### What is being asked
Beginning with the first line of the data below, reproduce every line unchanged, ending with the line that holds "The index $\sigma$".

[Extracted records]
• • •

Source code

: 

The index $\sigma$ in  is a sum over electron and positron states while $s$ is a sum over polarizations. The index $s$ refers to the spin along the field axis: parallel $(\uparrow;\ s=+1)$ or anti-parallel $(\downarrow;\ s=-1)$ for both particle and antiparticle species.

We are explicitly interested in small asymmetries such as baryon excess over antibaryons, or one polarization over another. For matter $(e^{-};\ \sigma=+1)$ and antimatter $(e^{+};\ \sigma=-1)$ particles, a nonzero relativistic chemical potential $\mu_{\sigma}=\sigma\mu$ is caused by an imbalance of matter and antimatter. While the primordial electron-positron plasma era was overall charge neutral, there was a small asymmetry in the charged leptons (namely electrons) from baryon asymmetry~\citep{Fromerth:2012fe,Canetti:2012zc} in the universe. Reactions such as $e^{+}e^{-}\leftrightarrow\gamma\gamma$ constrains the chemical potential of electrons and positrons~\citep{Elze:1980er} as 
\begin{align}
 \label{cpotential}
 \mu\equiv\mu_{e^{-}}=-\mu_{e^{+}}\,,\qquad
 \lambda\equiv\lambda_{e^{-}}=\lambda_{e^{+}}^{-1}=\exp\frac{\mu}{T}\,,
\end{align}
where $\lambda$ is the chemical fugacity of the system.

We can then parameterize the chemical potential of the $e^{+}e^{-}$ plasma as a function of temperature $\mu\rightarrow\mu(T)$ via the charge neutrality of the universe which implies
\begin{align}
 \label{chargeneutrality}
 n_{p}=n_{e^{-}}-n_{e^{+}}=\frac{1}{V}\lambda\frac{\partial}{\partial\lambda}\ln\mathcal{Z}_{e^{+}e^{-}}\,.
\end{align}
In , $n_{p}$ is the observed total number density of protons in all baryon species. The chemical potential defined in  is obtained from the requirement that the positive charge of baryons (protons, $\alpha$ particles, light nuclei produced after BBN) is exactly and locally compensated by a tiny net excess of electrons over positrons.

• • •

### Final answer
Source code

: 

The index $\sigma$ in  is a sum over electron and positron states while $s$ is a sum over polarizations. The index $s$ refers to the spin along the field axis: parallel $(\uparrow;\ s=+1)$ or anti-parallel $(\downarrow;\ s=-1)$ for both particle and antiparticle species.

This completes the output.